(Stored records)
========

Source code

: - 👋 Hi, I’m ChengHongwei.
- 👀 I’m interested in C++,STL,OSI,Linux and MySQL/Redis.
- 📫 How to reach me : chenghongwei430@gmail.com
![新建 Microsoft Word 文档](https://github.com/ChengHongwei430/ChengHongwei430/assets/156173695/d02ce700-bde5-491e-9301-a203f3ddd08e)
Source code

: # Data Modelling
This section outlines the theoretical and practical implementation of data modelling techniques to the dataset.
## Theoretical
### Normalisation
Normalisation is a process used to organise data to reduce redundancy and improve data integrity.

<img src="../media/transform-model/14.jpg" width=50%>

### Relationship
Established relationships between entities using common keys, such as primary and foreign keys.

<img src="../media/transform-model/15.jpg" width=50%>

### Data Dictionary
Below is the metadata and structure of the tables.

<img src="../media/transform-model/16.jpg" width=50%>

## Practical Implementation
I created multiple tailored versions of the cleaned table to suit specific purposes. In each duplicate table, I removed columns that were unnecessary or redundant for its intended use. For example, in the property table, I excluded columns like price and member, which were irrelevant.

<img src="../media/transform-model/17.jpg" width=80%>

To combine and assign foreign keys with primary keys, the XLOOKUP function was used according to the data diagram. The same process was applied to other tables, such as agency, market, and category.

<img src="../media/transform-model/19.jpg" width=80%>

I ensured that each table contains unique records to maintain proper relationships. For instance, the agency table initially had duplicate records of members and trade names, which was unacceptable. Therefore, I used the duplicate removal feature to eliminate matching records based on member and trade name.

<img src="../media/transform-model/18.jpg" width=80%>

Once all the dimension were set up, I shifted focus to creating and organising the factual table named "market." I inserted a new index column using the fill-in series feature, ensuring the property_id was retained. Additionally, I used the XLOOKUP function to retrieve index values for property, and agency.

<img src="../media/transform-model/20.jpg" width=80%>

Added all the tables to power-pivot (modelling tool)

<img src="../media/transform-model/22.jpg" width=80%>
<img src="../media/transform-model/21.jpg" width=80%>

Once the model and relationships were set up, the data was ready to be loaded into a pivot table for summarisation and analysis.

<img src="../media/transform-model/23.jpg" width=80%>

========

• **YOUR OBJECTIVE**
Your task is to restate, word for word, only those lines above that fall between the line holding "I ensured that" and the line holding "Added all the", inclusive.

• **ANSWER TO THE EXERCISE**
I ensured that each table contains unique records to maintain proper relationships. For instance, the agency table initially had duplicate records of members and trade names, which was unacceptable. Therefore, I used the duplicate removal feature to eliminate matching records based on member and trade name.

<img src="../media/transform-model/18.jpg" width=80%>

Once all the dimension were set up, I shifted focus to creating and organising the factual table named "market." I inserted a new index column using the fill-in series feature, ensuring the property_id was retained. Additionally, I used the XLOOKUP function to retrieve index values for property, and agency.

<img src="../media/transform-model/20.jpg" width=80%>

Added all the tables to power-pivot (modelling tool)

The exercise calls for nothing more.